“The rebellious parliamentary group will deposit in its parliamentary niche a law of total abrogation of the Duplumb law,” Mathilde Panot announced on Sunday, the LFI deputies, during a speech to the summer universities of the radical left movement. “Thanks to the exceptional mobilization that there was during the summer, thanks to the remedy that we rebellious, have filed with the Constitutional Council, we won a first victory,” she launched. But “there are absolutely only horrors in this law,” said the Val-de-Marne deputy, accusing the latter of “promoting factory farms (…) and megabassines”. “Between the interests of money and the survival of the human species, we must choose. And we have chosen,” she said.

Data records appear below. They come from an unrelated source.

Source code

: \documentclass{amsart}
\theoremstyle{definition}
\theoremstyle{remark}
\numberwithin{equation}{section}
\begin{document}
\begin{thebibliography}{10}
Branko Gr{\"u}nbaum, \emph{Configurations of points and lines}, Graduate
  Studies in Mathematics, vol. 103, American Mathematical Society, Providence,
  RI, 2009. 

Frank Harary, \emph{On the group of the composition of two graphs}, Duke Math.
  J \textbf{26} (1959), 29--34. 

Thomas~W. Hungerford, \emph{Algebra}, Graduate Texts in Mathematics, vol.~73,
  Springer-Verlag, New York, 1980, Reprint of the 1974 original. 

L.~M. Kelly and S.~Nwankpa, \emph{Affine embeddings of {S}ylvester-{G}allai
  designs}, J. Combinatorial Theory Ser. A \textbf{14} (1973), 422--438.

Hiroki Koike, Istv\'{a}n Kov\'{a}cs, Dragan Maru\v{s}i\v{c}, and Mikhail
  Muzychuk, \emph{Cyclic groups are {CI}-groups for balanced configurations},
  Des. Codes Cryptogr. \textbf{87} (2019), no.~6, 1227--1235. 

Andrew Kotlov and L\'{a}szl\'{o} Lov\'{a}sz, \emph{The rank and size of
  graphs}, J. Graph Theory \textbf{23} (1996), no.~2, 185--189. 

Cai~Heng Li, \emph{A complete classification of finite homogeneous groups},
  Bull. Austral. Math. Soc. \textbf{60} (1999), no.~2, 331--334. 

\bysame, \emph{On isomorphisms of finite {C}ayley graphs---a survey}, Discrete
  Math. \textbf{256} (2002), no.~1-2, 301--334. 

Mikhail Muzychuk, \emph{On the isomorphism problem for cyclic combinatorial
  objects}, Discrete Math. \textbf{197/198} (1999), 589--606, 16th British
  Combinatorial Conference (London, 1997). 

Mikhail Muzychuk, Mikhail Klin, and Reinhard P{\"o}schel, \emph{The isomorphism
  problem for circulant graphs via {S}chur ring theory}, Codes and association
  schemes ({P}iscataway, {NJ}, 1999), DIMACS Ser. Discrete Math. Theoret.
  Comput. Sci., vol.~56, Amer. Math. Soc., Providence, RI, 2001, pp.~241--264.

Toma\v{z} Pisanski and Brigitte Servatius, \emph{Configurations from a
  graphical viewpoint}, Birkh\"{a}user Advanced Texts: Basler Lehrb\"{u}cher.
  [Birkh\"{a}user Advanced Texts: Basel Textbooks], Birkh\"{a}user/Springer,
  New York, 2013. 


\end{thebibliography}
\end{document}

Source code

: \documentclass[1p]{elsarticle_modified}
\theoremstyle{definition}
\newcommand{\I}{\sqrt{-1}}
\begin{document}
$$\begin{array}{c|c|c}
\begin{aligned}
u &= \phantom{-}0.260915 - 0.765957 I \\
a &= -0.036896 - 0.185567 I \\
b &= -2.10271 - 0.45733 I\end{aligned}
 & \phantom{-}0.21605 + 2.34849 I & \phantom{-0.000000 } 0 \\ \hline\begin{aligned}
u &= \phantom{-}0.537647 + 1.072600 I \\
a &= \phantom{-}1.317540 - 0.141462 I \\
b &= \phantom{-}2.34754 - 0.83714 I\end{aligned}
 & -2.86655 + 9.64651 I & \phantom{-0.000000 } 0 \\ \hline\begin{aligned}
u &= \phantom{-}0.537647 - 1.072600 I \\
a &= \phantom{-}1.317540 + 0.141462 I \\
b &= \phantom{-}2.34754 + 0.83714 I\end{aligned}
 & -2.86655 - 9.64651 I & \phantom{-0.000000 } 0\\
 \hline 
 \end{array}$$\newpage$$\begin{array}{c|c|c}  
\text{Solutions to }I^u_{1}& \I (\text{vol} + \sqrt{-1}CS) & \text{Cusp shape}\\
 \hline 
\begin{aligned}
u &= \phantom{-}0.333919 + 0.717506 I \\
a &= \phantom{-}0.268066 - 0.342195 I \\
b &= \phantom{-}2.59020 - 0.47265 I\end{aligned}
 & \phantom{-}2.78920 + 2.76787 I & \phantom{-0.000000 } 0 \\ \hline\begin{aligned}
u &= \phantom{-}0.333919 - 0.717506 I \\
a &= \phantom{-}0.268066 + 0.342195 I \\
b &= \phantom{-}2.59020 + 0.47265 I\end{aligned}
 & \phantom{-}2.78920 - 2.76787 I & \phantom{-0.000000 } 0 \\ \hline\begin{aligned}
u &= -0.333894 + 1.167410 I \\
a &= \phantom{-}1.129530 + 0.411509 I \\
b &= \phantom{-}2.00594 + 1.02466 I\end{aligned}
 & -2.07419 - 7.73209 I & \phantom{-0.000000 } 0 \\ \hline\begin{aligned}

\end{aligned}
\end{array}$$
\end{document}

The next parliamentary “niche” of rebellious France, a day during which a group fixes the agenda in the assembly, will be on November 27. The DUPLOM law intended to lift the constraints weighing on the profession of farmer, adopted in parliament in early July with the support of macronists, LR and the extreme right, was the subject of a vast protest movement, including within the scientific world. A petition demanding its repeal brought together more than 2.1 million signatures on the site of the National Assembly, unheard of, allowing the holding of a future debate, essentially symbolic, in the Assembly.
On August 7, the Constitutional Council censored the most contested provision of the Duplomb law, which provided for the reintroduction under the conditions of a prohibited pesticide of the family of neonicotinoids. The following week, Emmanuel Macron promulgated the law, by dismissing the possibility of requesting a new deliberation from the Parliament.